Saúl Blanco continues with his excellent end of the season spurt. This time he particularly shined in the scoring department, netting 18 points with very nice percentages (7/9 FG, 3/4 3P), although his team Alta Gestión Fuenlabrada couldn’t keep up with a much stronger DKV Joventut. If some NBA teams still haven’t done their homework on him, they better hurry up, because there are only two games until the end of the season for Blanco.

Luca Vitali stayed almost perfect last week against Upea Capo d’Orlando, to help Premiata Montegranaro collect another victory that leaves the division-one newcomer very close to a playoff appearance. Vitali scored 16 points without missing a single shot, adding 5 rebounds, 3 assists, 3 steals and not one turnover.

State of the Prospect: Who’s Not

Ernests Kalve is having an off season due to injury troubles, as reports FIBA Europe. Apparently, the Latvian wing entered the season with a knee injury that hasn’t allowed him to play much in Giessen, a German team where he was loaned to from Benetton Treviso, precisely searching for playing time. He has only managed to stay on the court for 64 minutes all season long, distributed in 10 games-- averaging 2.5 points.

Rounding Up…

DraftExpress recently learned about three European power forwards who submitted letters to declare for the NBA draft.

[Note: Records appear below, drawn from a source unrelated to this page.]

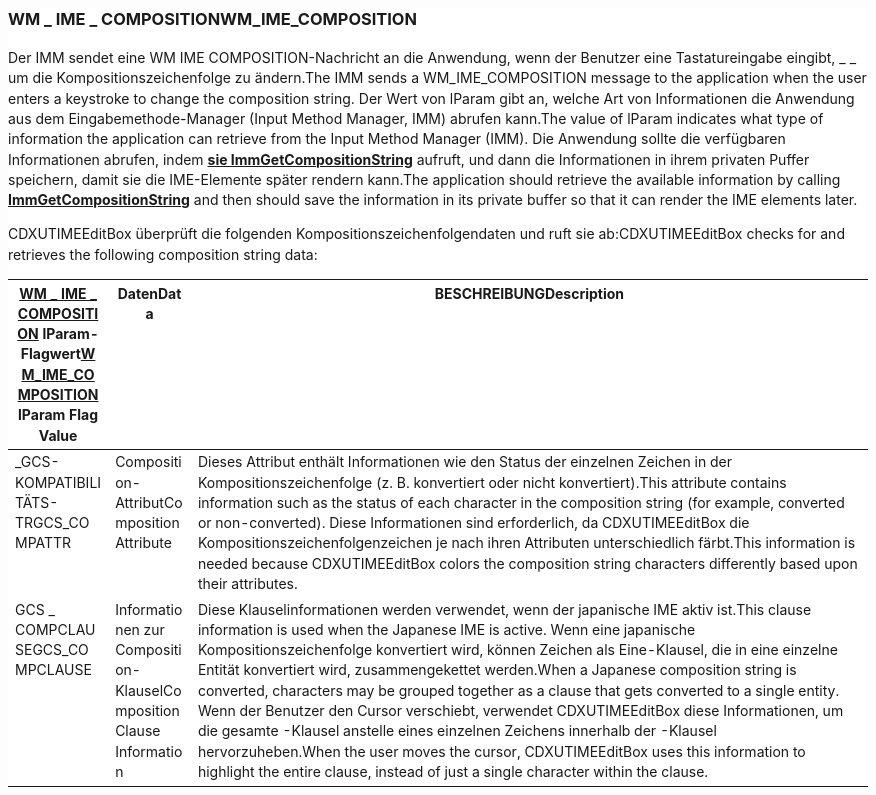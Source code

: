 ### <a name="wm_ime_composition"></a><span data-ttu-id="014fe-285">WM \_ IME \_ COMPOSITION</span><span class="sxs-lookup"><span data-stu-id="014fe-285">WM\_IME\_COMPOSITION</span></span>

<span data-ttu-id="014fe-286">Der IMM sendet eine WM IME COMPOSITION-Nachricht an die Anwendung, wenn der Benutzer eine Tastatureingabe eingibt, \_ \_ um die Kompositionszeichenfolge zu ändern.</span><span class="sxs-lookup"><span data-stu-id="014fe-286">The IMM sends a WM\_IME\_COMPOSITION message to the application when the user enters a keystroke to change the composition string.</span></span> <span data-ttu-id="014fe-287">Der Wert von lParam gibt an, welche Art von Informationen die Anwendung aus dem Eingabemethode-Manager (Input Method Manager, IMM) abrufen kann.</span><span class="sxs-lookup"><span data-stu-id="014fe-287">The value of lParam indicates what type of information the application can retrieve from the Input Method Manager (IMM).</span></span> <span data-ttu-id="014fe-288">Die Anwendung sollte die verfügbaren Informationen abrufen, indem [**sie ImmGetCompositionString**](/windows/desktop/api/imm/nf-imm-immgetcompositionstringa) aufruft, und dann die Informationen in ihrem privaten Puffer speichern, damit sie die IME-Elemente später rendern kann.</span><span class="sxs-lookup"><span data-stu-id="014fe-288">The application should retrieve the available information by calling [**ImmGetCompositionString**](/windows/desktop/api/imm/nf-imm-immgetcompositionstringa) and then should save the information in its private buffer so that it can render the IME elements later.</span></span>

<span data-ttu-id="014fe-289">CDXUTIMEEditBox überprüft die folgenden Kompositionszeichenfolgendaten und ruft sie ab:</span><span class="sxs-lookup"><span data-stu-id="014fe-289">CDXUTIMEEditBox checks for and retrieves the following composition string data:</span></span>



| <span data-ttu-id="014fe-290">[**WM \_ IME \_ COMPOSITION**](/windows/desktop/Intl/wm-ime-composition) lParam-Flagwert</span><span class="sxs-lookup"><span data-stu-id="014fe-290">[**WM\_IME\_COMPOSITION**](/windows/desktop/Intl/wm-ime-composition) lParam Flag Value</span></span> | <span data-ttu-id="014fe-291">Daten</span><span class="sxs-lookup"><span data-stu-id="014fe-291">Data</span></span>                           | <span data-ttu-id="014fe-292">BESCHREIBUNG</span><span class="sxs-lookup"><span data-stu-id="014fe-292">Description</span></span>                                                                                                                                                                                                                                                                                                                                                          |
|-----------------------------------------------------------------------|--------------------------------|----------------------------------------------------------------------------------------------------------------------------------------------------------------------------------------------------------------------------------------------------------------------------------------------------------------------------------------------------------------------|
| <span data-ttu-id="014fe-293">\_GCS-KOMPATIBILITÄTS-TR</span><span class="sxs-lookup"><span data-stu-id="014fe-293">GCS\_COMPATTR</span></span>                                                         | <span data-ttu-id="014fe-294">Composition-Attribut</span><span class="sxs-lookup"><span data-stu-id="014fe-294">Composition Attribute</span></span>          | <span data-ttu-id="014fe-295">Dieses Attribut enthält Informationen wie den Status der einzelnen Zeichen in der Kompositionszeichenfolge (z. B. konvertiert oder nicht konvertiert).</span><span class="sxs-lookup"><span data-stu-id="014fe-295">This attribute contains information such as the status of each character in the composition string (for example, converted or non-converted).</span></span> <span data-ttu-id="014fe-296">Diese Informationen sind erforderlich, da CDXUTIMEEditBox die Kompositionszeichenfolgenzeichen je nach ihren Attributen unterschiedlich färbt.</span><span class="sxs-lookup"><span data-stu-id="014fe-296">This information is needed because CDXUTIMEEditBox colors the composition string characters differently based upon their attributes.</span></span>                                                                                   |
| <span data-ttu-id="014fe-297">GCS \_ COMPCLAUSE</span><span class="sxs-lookup"><span data-stu-id="014fe-297">GCS\_COMPCLAUSE</span></span>                                                       | <span data-ttu-id="014fe-298">Informationen zur Composition-Klausel</span><span class="sxs-lookup"><span data-stu-id="014fe-298">Composition Clause Information</span></span> | <span data-ttu-id="014fe-299">Diese Klauselinformationen werden verwendet, wenn der japanische IME aktiv ist.</span><span class="sxs-lookup"><span data-stu-id="014fe-299">This clause information is used when the Japanese IME is active.</span></span> <span data-ttu-id="014fe-300">Wenn eine japanische Kompositionszeichenfolge konvertiert wird, können Zeichen als Eine-Klausel, die in eine einzelne Entität konvertiert wird, zusammengekettet werden.</span><span class="sxs-lookup"><span data-stu-id="014fe-300">When a Japanese composition string is converted, characters may be grouped together as a clause that gets converted to a single entity.</span></span> <span data-ttu-id="014fe-301">Wenn der Benutzer den Cursor verschiebt, verwendet CDXUTIMEEditBox diese Informationen, um die gesamte -Klausel anstelle eines einzelnen Zeichens innerhalb der -Klausel hervorzuheben.</span><span class="sxs-lookup"><span data-stu-id="014fe-301">When the user moves the cursor, CDXUTIMEEditBox uses this information to highlight the entire clause, instead of just a single character within the clause.</span></span> |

Coincidentally, all three guys have several characteristics in common.

According to his agent Eric Fleisher, Nikita Shabalkin will be testing the waters after his excellent campaign with the Russian team Samara, particularly in the FIBA EuroCup Challenge, where he averaged 22.5 points and 7.3 rebounds. Standing around 6-8, while not displaying great athleticism, he doesn’t look like the greatest NBA commodity. Still, he enjoys a nice wingspan, an excellent skill set (an intriguing low post game, solid stroke with nice range, handles to attack his opponents), he’s fairly tough on the court and he shows a good basketball IQ, so it’s not completely out of the question that some team gambles on him in the second round.

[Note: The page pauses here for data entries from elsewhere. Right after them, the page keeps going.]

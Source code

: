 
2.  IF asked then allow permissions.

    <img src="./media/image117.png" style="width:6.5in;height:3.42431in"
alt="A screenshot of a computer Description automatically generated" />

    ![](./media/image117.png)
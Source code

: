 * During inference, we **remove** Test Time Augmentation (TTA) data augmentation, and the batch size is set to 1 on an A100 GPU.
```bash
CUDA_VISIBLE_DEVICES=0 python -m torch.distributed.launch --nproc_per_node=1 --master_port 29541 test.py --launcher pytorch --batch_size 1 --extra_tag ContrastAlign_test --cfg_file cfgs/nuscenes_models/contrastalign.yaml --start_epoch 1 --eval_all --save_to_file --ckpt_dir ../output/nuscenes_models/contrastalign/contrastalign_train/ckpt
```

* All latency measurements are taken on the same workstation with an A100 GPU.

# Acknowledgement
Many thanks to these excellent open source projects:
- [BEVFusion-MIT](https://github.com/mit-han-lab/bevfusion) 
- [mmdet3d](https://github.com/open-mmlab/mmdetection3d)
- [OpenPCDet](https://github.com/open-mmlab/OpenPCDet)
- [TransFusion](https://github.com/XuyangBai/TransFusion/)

The trio is completed with the Ivanov twins coming from Bulgaria, who are represented in the NBA by Andy Miller and Justin Zanik from ASM Sports/U1st Sports.

Although very similar players (what a surprise), Deyan Ivanov might look like the more talented one. Signed by the Spanish ACB team Caja San Fernando last summer, he played most of the season with Caja’s second team in LEB-2 (third Spanish division), where he led his team in efficiency rating with averages of 13.7 points and 6.5 rebounds, and even made his debut in the ACB League with a 6-minute appearance back in December. He has been loaned a few weeks ago to Drac Inca in LEB (second division) in order to help them in the promotional playoffs. He has already played two games there, already averaging 12.5 points and 6.5 rebounds.

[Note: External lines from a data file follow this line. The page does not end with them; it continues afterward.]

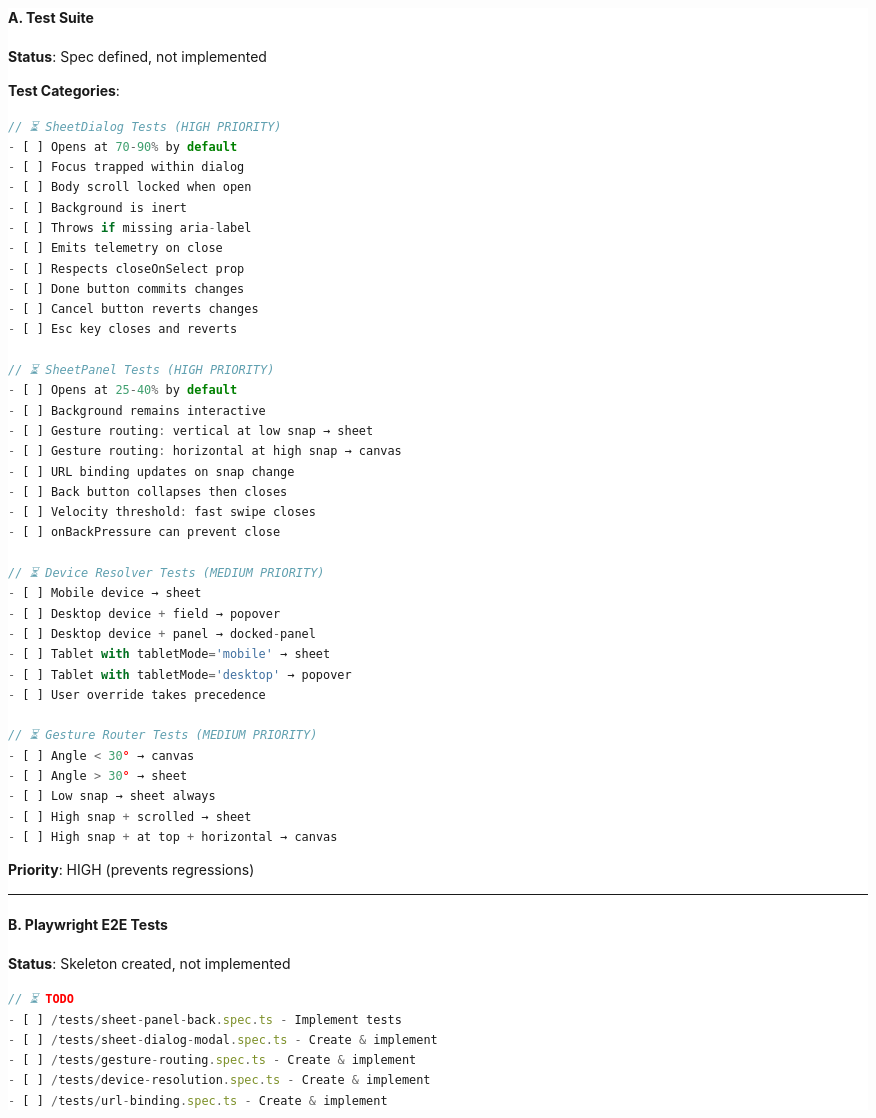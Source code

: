 #### **A. Test Suite**

**Status**: Spec defined, not implemented

**Test Categories**:

```typescript
// ⏳ SheetDialog Tests (HIGH PRIORITY)
- [ ] Opens at 70-90% by default
- [ ] Focus trapped within dialog
- [ ] Body scroll locked when open
- [ ] Background is inert
- [ ] Throws if missing aria-label
- [ ] Emits telemetry on close
- [ ] Respects closeOnSelect prop
- [ ] Done button commits changes
- [ ] Cancel button reverts changes
- [ ] Esc key closes and reverts

// ⏳ SheetPanel Tests (HIGH PRIORITY)
- [ ] Opens at 25-40% by default
- [ ] Background remains interactive
- [ ] Gesture routing: vertical at low snap → sheet
- [ ] Gesture routing: horizontal at high snap → canvas
- [ ] URL binding updates on snap change
- [ ] Back button collapses then closes
- [ ] Velocity threshold: fast swipe closes
- [ ] onBackPressure can prevent close

// ⏳ Device Resolver Tests (MEDIUM PRIORITY)
- [ ] Mobile device → sheet
- [ ] Desktop device + field → popover
- [ ] Desktop device + panel → docked-panel
- [ ] Tablet with tabletMode='mobile' → sheet
- [ ] Tablet with tabletMode='desktop' → popover
- [ ] User override takes precedence

// ⏳ Gesture Router Tests (MEDIUM PRIORITY)
- [ ] Angle < 30° → canvas
- [ ] Angle > 30° → sheet
- [ ] Low snap → sheet always
- [ ] High snap + scrolled → sheet
- [ ] High snap + at top + horizontal → canvas
```

**Priority**: HIGH (prevents regressions)

---

#### **B. Playwright E2E Tests**

**Status**: Skeleton created, not implemented

```typescript
// ⏳ TODO
- [ ] /tests/sheet-panel-back.spec.ts - Implement tests
- [ ] /tests/sheet-dialog-modal.spec.ts - Create & implement
- [ ] /tests/gesture-routing.spec.ts - Create & implement
- [ ] /tests/device-resolution.spec.ts - Create & implement
- [ ] /tests/url-binding.spec.ts - Create & implement
```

Deyan is a 6-9 1986-born power forward, rather mature for his age, who displays nice versatility in his game (he can effectively shoot the ball out to the three-point line, put the ball on the floor, deliver some moves in the low post or pass the ball with good criteria) while enjoying good intensity on court (he’s quite tough given his youth).

His brother Kaloyan Ivanov is an extremely similar player, perhaps just a very slight degree below his brother in terms of passing game and skill refinement. Landing in a weaker Spanish team such as ViveMenorca, he has been able to spend the whole season playing the ACB League, averaging 4 points and 1.5 rebounds in less than 10 minutes per game. It doesn’t look like great production, but it’s not easy to enjoy action in such a demanding league as the ACB.

Both Bulgarian twins share with Shabalkin their limited athleticism (NBA wise), and although they might be slightly taller, the Russian makes up for it with a better wingspan and skill repertoire. Shabalkin already attended the Reebok EuroCamp in Treviso last year, which could be a nice setting for the Ivanov duo to get exposure and compete against their peers (they are competitive guys who would likely fare pretty well there). However, if they don’t manage to attract any team’s attention, they will likely withdraw and wait until next year.